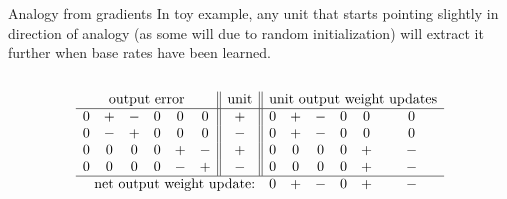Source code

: \documentclass{beamer}
\begin{document}
\appendix
\begin{frame}{Analogy from gradients}
In toy example, any unit that starts pointing slightly in direction of analogy (as some will due to random initialization) will extract it further when base rates have been learned.\\[11pt]
\begin{columns}
\end{columns} 
{ 
\[
\begin{array}{cccccc||c||cccccc} 
\multicolumn{6}{c||}{\text{output error}}  & \text{unit}  & \multicolumn{6}{c}{\text{unit output weight updates}} \\
\hline
 0 & + & - & 0 & 0 & 0  &   +    &  0 & + & - & 0 & 0 & 0   \\
0 & - & + & 0 & 0 & 0  &   -  & 0 & + & - & 0 & 0 & 0   \\
 0 & 0 & 0 & 0 & + & - &   +   &  0 & 0 & 0 & 0 & + & - \\
 0 & 0 & 0 & 0 & - & +  &  - &  0 & 0 & 0 & 0 & + & - \\
\hline
\multicolumn{7}{r}{\text{net output weight update:}} &   0 & + & - & 0 & + & - \\
\end{array} 
\]
}
\end{frame}
\end{document}
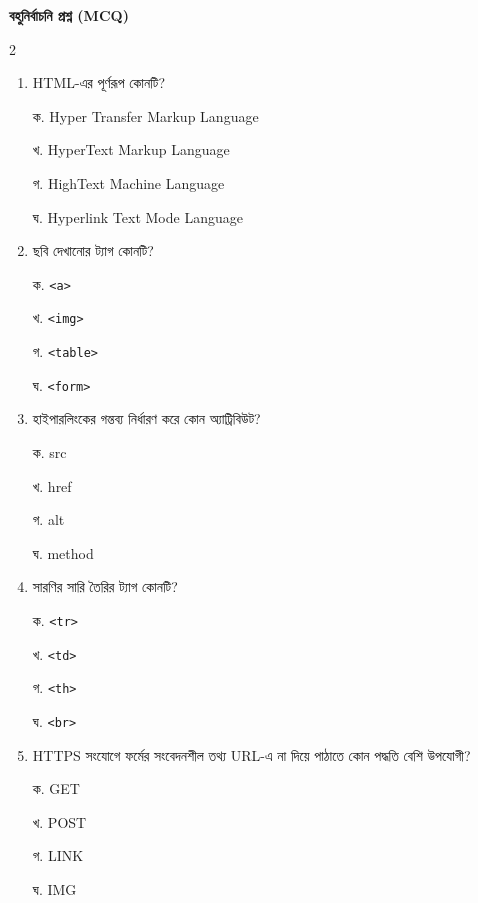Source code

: \begin{practicebox}
\textbf{বহুনির্বাচনি প্রশ্ন (MCQ)}
\begin{multicols}{2}
\begin{enumerate}[leftmargin=*,itemsep=5pt]
\item \begin{minipage}[t]{\linewidth}\vspace{0pt}
HTML-এর পূর্ণরূপ কোনটি?
\par ক. Hyper Transfer Markup Language
\par খ. HyperText Markup Language
\par গ. HighText Machine Language
\par ঘ. Hyperlink Text Mode Language
\end{minipage}

\item \begin{minipage}[t]{\linewidth}\vspace{0pt}
ছবি দেখানোর ট্যাগ কোনটি?
\par ক. \texttt{<a>}
\par খ. \texttt{<img>}
\par গ. \texttt{<table>}
\par ঘ. \texttt{<form>}
\end{minipage}

\item \begin{minipage}[t]{\linewidth}\vspace{0pt}
হাইপারলিংকের গন্তব্য নির্ধারণ করে কোন অ্যাট্রিবিউট?
\par ক. src
\par খ. href
\par গ. alt
\par ঘ. method
\end{minipage}

\item \begin{minipage}[t]{\linewidth}\vspace{0pt}
সারণির সারি তৈরির ট্যাগ কোনটি?
\par ক. \texttt{<tr>}
\par খ. \texttt{<td>}
\par গ. \texttt{<th>}
\par ঘ. \texttt{<br>}
\end{minipage}

\item \begin{minipage}[t]{\linewidth}\vspace{0pt}
HTTPS সংযোগে ফর্মের সংবেদনশীল তথ্য URL-এ না দিয়ে পাঠাতে কোন পদ্ধতি বেশি উপযোগী?
\par ক. GET
\par খ. POST
\par গ. LINK
\par ঘ. IMG
\end{minipage}
\end{enumerate}
\end{multicols}
\end{practicebox}

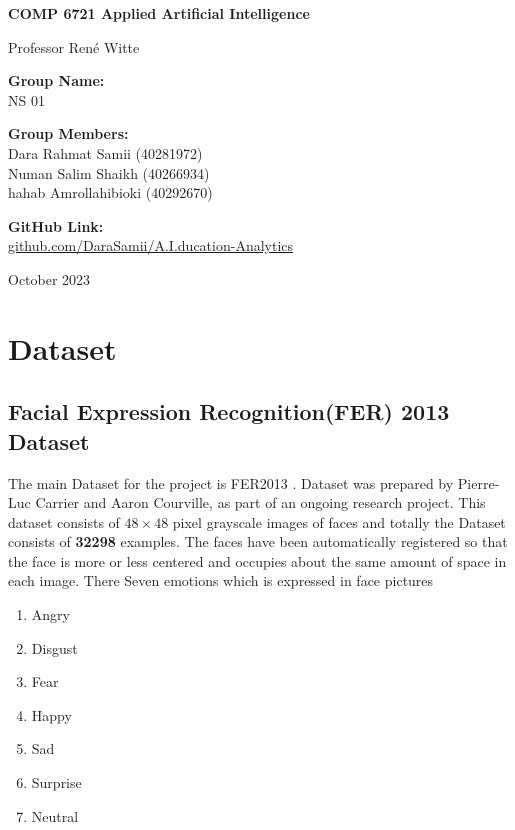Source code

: \documentclass[]{report}
\begin{document}
\begin{titlepage}
	\begin{center}
		\vspace*{1cm}

		
		
		\vspace*{2cm}
		
		\textbf{\Large COMP 6721 Applied Artificial Intelligence}
		
		\vspace{0.5cm}
		Professor René Witte
		
		\vspace{1.5cm}
		\textbf{Group Name:}\\
		NS 01
		\vspace{1.5cm}
		
		\textbf{Group Members:}\\
		Dara Rahmat Samii (40281972)\\ Numan Salim Shaikh (40266934) \\ hahab Amrollahibioki (40292670)
		
		
		\vfill
		
		\textbf{GitHub Link:}\\
		\href{https://github.com/DaraSamii/A.I.ducation-Analytics}{github.com/DaraSamii/A.I.ducation-Analytics}
		
		\vfill

		
		October 2023
		
	\end{center}
\end{titlepage}
\newpage
\chapter{Dataset}
\section{Facial Expression Recognition(FER) 2013 Dataset}
The main Dataset for the project is FER2013 \cite{FER2013}. Dataset was prepared by Pierre-Luc Carrier and Aaron Courville, as part of an ongoing research project. This dataset consists of $48 \times 48$ pixel grayscale images of faces and totally the Dataset consists of \textbf{32298} examples. The faces have been automatically registered so that the face is more or less centered and occupies about the same amount of space in each image. There Seven emotions which is expressed in face pictures

\begin{enumerate}
	\item Angry
	\item Disgust
	\item Fear
	\item Happy
	\item Sad
	\item Surprise
	\item Neutral
\end{enumerate}
\end{document}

========

-- Work task --
Give the data again word for word, without pictures.

-- Task result --
Source code

: \documentclass{beamer}
\begin{document}
\appendix
\begin{frame}{Analogy from gradients}
In toy example, any unit that starts pointing slightly in direction of analogy (as some will due to random initialization) will extract it further when base rates have been learned.\\[11pt]
\begin{columns}
\end{columns} 
{ 
\[
\begin{array}{cccccc||c||cccccc} 
\multicolumn{6}{c||}{\text{output error}}  & \text{unit}  & \multicolumn{6}{c}{\text{unit output weight updates}} \\
\hline
 0 & + & - & 0 & 0 & 0  &   +    &  0 & + & - & 0 & 0 & 0   \\
0 & - & + & 0 & 0 & 0  &   -  & 0 & + & - & 0 & 0 & 0   \\
 0 & 0 & 0 & 0 & + & - &   +   &  0 & 0 & 0 & 0 & + & - \\
 0 & 0 & 0 & 0 & - & +  &  - &  0 & 0 & 0 & 0 & + & - \\
\hline
\multicolumn{7}{r}{\text{net output weight update:}} &   0 & + & - & 0 & + & - \\
\end{array} 
\]
}
\end{frame}
\end{document}
Source code

: \begin{practicebox}
\textbf{বহুনির্বাচনি প্রশ্ন (MCQ)}
\begin{multicols}{2}
\begin{enumerate}[leftmargin=*,itemsep=5pt]
\item \begin{minipage}[t]{\linewidth}\vspace{0pt}
HTML-এর পূর্ণরূপ কোনটি?
\par ক. Hyper Transfer Markup Language
\par খ. HyperText Markup Language
\par গ. HighText Machine Language
\par ঘ. Hyperlink Text Mode Language
\end{minipage}

\item \begin{minipage}[t]{\linewidth}\vspace{0pt}
ছবি দেখানোর ট্যাগ কোনটি?
\par ক. \texttt{<a>}
\par খ. \texttt{<img>}
\par গ. \texttt{<table>}
\par ঘ. \texttt{<form>}
\end{minipage}

\item \begin{minipage}[t]{\linewidth}\vspace{0pt}
হাইপারলিংকের গন্তব্য নির্ধারণ করে কোন অ্যাট্রিবিউট?
\par ক. src
\par খ. href
\par গ. alt
\par ঘ. method
\end{minipage}

\item \begin{minipage}[t]{\linewidth}\vspace{0pt}
সারণির সারি তৈরির ট্যাগ কোনটি?
\par ক. \texttt{<tr>}
\par খ. \texttt{<td>}
\par গ. \texttt{<th>}
\par ঘ. \texttt{<br>}
\end{minipage}

\item \begin{minipage}[t]{\linewidth}\vspace{0pt}
HTTPS সংযোগে ফর্মের সংবেদনশীল তথ্য URL-এ না দিয়ে পাঠাতে কোন পদ্ধতি বেশি উপযোগী?
\par ক. GET
\par খ. POST
\par গ. LINK
\par ঘ. IMG
\end{minipage}
\end{enumerate}
\end{multicols}
\end{practicebox}

Source code

: \documentclass[]{report}
\begin{document}
\begin{titlepage}
	\begin{center}
		\vspace*{1cm}

		
		
		\vspace*{2cm}
		
		\textbf{\Large COMP 6721 Applied Artificial Intelligence}
		
		\vspace{0.5cm}
		Professor René Witte
		
		\vspace{1.5cm}
		\textbf{Group Name:}\\
		NS 01
		\vspace{1.5cm}
		
		\textbf{Group Members:}\\
		Dara Rahmat Samii (40281972)\\ Numan Salim Shaikh (40266934) \\ hahab Amrollahibioki (40292670)
		
		
		\vfill
		
		\textbf{GitHub Link:}\\
		\href{https://github.com/DaraSamii/A.I.ducation-Analytics}{github.com/DaraSamii/A.I.ducation-Analytics}
		
		\vfill

		
		October 2023
		
	\end{center}
\end{titlepage}
\newpage
\chapter{Dataset}
\section{Facial Expression Recognition(FER) 2013 Dataset}
The main Dataset for the project is FER2013 \cite{FER2013}. Dataset was prepared by Pierre-Luc Carrier and Aaron Courville, as part of an ongoing research project. This dataset consists of $48 \times 48$ pixel grayscale images of faces and totally the Dataset consists of \textbf{32298} examples. The faces have been automatically registered so that the face is more or less centered and occupies about the same amount of space in each image. There Seven emotions which is expressed in face pictures

\begin{enumerate}
	\item Angry
	\item Disgust
	\item Fear
	\item Happy
	\item Sad
	\item Surprise
	\item Neutral
\end{enumerate}
\end{document}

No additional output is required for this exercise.